In Korea, foreign policy was but one subject in a crowded domestic political discourse in the 9 March 2022 election, but it is still telling that the Korean electorate chose the People Power Party over a more dovish Democratic Party of Korea. PPP president Yoon Suk yeol explicitly campaigned on bolstering Korean foreign policy to be more responsive to security challenges from China and North Korea. One year after taking office, though, President Yoon is juggling security imperatives with the realities of trade dependence on China. He is evidently leery of disrupting economic activity with Korea’s largest trading partner in an already trying global economic climate for growth. President Yoon has watered down some of the assertiveness expressed during his electoral campaign. He has eschewed more Terminal High-Altitude Area Defence systems, for example – the deployment of which on Korean soil Beijing deplores.
Opposite trajectory
In the Philippines, the storyline is evolving in the opposite direction. Prior to assuming office, President Ferdinand ‘Bongbong’ Marcos planned on shifting China-Philippines relations into a “higher gear”, but the geopolitics of the South China Sea have resulted in a shift into reverse. Beijing’s refusal to acknowledge Manila’s rights in the South China Sea, coupled with its failure to follow through on earlier economic commitments to former president Rodrigo Duterte, has led the Philippines to tilt towards the United States. In February 2023, Washington and Manila accelerated the bilateral Enhanced Defense Cooperation Agreement, initially signed in 2014 but until recently dormant. This acceleration allows American forces to access “four new ‘Agreed Locations’ in strategic areas of the country”. Although the “agreed locations” are not confirmed, at least some are reportedly on the shores of the Philippines’ northern island of Luzon on both the South China and Philippine Seas. The proximity of US troops to the Taiwan Strait would also effectively enhance US integrated deterrence vis-à-vis a Chinese Communist Party mulling military action against Taiwan. Although the more technical aspects of the upgraded EDCA can get lost in the larger narrative, it is nonetheless evident that Manila has signalled to Beijing that the days of the Duterte administration’s pro-China policy are over.

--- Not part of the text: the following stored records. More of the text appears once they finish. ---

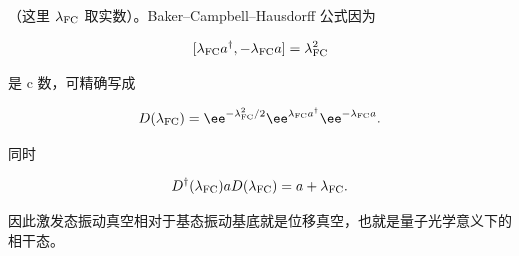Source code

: （这里 \(\lambda_{\rm FC}\) 取实数）。Baker--Campbell--Hausdorff 公式因为

\[
[\lambda_{\rm FC} a^\dagger,-\lambda_{\rm FC} a]=\lambda_{\rm FC}^2
\]

是 c 数，可精确写成

\begin{equation}
D(\lambda_{\rm FC})
=\ee^{-\lambda_{\rm FC}^2/2}
 \ee^{\lambda_{\rm FC} a^\dagger}
 \ee^{-\lambda_{\rm FC} a}.
\label{eq:displacement-normal-order}
\end{equation}

同时

\[
D^\dagger(\lambda_{\rm FC})aD(\lambda_{\rm FC})=a+\lambda_{\rm FC}.
\]

因此激发态振动真空相对于基态振动基底就是位移真空，也就是量子光学意义下的相干态。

China is but one factor conditioning the region’s democracies to adopt stronger defence policies. North Korea conducted a record number of missile tests in 2022 – nearly 100 – which directly played into conditioning two of the developments discussed above: a significant upgrade of Japanese missile defence capabilities and discussions about deploying additional THAAD batteries to Korea.
Russia’s war in Ukraine continues to compound the vulnerabilities facing East and Southeast Asian countries. Immediately following the 2022 G7 Elmau Summit, President Yoon and Prime Minister Kishida attended a NATO summit in Madrid, and in November 2022 Korea opened a diplomatic mission to NATO. Increased Japanese and Korean interest in engagement with NATO is one of several indications that many Southeast and East Asian democracies see Russian aggression against Ukraine as a threat not just to European but to global security. To quote Singaporean prime minister Lee Hsien Loong, “if a principle is accepted that crazy decisions and historical errors are the justification for invading somebody else, I think many of us are going to be feeling very insecure in the Asia-Pacific, but also in the rest of the world”.
The leitmotif of East Asian security since the 2022 Elmau Summit and for the 2023 Hiroshima Summit, in short, is a gelling of democratic resolve to resist authoritarian threats to world order.